◆ **What is expected**
Within the records below is a range that opens at the line with "on train dataset" and closes at the line with "transformations to dataset". Return that range word for word, both ends included, and only that range.

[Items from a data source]
--- START ---
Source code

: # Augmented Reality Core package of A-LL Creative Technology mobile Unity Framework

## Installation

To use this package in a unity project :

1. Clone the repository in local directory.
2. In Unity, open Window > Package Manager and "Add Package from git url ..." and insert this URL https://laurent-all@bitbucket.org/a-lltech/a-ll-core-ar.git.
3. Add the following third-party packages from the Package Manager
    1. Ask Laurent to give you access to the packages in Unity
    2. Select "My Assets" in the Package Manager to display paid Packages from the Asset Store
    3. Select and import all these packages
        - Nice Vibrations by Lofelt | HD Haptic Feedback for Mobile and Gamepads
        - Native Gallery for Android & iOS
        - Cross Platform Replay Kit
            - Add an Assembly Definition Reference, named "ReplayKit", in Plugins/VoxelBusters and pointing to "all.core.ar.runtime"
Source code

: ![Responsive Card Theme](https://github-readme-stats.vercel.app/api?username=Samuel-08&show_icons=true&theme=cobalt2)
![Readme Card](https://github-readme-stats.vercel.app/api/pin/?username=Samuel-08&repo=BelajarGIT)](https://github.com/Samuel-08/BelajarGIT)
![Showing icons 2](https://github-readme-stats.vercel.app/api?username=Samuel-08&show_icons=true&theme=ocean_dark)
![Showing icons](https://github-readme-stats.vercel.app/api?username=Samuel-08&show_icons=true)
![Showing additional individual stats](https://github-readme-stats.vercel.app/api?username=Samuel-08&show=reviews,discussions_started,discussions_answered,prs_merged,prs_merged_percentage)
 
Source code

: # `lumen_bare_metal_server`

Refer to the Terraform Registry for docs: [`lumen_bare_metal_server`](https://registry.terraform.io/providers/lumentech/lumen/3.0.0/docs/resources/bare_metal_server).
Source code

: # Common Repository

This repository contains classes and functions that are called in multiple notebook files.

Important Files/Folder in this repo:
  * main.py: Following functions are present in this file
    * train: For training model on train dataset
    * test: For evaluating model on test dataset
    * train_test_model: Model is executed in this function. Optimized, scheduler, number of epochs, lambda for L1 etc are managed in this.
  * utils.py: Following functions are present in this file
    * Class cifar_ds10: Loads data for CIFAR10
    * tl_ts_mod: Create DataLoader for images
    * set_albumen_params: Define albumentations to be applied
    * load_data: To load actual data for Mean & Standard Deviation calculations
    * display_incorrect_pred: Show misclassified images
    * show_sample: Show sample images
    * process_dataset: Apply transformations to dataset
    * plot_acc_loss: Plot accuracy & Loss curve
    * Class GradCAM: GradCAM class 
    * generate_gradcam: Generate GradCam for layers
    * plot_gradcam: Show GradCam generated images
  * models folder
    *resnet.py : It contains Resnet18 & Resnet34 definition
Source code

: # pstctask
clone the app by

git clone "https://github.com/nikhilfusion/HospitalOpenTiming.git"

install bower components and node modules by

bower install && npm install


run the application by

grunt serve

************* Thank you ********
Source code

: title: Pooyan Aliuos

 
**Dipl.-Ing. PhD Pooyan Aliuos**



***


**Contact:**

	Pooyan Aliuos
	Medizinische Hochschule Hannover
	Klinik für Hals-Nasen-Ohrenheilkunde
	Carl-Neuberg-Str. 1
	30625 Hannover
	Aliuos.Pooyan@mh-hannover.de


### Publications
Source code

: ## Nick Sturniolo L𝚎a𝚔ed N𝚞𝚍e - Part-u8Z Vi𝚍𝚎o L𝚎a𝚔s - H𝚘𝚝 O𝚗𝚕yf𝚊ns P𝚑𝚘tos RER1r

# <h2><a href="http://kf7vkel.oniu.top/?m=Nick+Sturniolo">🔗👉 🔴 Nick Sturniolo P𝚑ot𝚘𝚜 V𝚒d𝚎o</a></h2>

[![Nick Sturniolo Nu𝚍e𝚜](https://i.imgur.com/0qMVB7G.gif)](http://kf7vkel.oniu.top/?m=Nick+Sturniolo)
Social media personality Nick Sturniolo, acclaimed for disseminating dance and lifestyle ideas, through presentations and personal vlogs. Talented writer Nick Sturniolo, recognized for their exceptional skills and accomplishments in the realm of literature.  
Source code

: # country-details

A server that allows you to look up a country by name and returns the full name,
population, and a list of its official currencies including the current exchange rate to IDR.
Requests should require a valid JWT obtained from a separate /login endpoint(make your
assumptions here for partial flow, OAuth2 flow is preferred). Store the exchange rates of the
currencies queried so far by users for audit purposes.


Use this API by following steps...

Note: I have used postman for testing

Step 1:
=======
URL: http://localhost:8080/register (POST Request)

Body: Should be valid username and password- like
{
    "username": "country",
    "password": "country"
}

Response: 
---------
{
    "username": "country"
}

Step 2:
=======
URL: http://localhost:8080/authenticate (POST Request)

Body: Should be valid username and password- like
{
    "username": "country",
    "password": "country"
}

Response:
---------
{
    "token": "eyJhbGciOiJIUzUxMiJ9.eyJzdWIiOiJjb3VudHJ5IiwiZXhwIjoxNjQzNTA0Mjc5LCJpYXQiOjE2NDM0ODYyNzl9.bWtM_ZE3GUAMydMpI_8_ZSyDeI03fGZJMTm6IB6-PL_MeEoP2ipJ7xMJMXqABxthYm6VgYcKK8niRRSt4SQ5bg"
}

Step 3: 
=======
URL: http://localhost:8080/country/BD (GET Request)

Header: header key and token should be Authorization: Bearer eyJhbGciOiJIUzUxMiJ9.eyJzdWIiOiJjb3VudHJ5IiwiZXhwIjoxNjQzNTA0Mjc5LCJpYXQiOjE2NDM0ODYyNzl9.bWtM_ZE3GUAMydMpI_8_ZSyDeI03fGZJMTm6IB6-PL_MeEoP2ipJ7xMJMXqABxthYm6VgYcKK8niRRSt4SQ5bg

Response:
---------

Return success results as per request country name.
--- END ---
◆ **Answer to this exercise**
    * train: For training model on train dataset
    * test: For evaluating model on test dataset
    * train_test_model: Model is executed in this function. Optimized, scheduler, number of epochs, lambda for L1 etc are managed in this.
  * utils.py: Following functions are present in this file
    * Class cifar_ds10: Loads data for CIFAR10
    * tl_ts_mod: Create DataLoader for images
    * set_albumen_params: Define albumentations to be applied
    * load_data: To load actual data for Mean & Standard Deviation calculations
    * display_incorrect_pred: Show misclassified images
    * show_sample: Show sample images
    * process_dataset: Apply transformations to dataset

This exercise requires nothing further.